> [What you need to do]: Your answer should show every line of the material below that includes "public".

> [Material provided]:
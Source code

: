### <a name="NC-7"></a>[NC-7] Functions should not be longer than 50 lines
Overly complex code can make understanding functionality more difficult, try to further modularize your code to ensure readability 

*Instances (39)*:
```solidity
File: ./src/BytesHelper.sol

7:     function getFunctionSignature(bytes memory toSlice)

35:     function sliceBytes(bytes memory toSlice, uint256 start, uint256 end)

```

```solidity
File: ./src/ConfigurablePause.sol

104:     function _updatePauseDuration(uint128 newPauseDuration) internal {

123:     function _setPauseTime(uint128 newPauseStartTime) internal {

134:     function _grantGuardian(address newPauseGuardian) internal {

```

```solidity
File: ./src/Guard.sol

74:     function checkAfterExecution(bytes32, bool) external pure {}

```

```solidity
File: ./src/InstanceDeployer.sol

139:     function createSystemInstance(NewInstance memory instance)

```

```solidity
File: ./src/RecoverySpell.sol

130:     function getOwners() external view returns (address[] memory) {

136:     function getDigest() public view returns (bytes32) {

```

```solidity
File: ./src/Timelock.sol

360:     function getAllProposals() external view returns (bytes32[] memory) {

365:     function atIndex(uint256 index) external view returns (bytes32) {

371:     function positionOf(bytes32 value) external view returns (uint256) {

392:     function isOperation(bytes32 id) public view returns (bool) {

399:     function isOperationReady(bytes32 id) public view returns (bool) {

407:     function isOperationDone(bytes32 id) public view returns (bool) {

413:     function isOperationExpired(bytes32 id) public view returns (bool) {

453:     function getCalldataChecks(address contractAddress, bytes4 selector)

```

> [Solution]:
136:     function getDigest() public view returns (bytes32) {
392:     function isOperation(bytes32 id) public view returns (bool) {
399:     function isOperationReady(bytes32 id) public view returns (bool) {
407:     function isOperationDone(bytes32 id) public view returns (bool) {
413:     function isOperationExpired(bytes32 id) public view returns (bool) {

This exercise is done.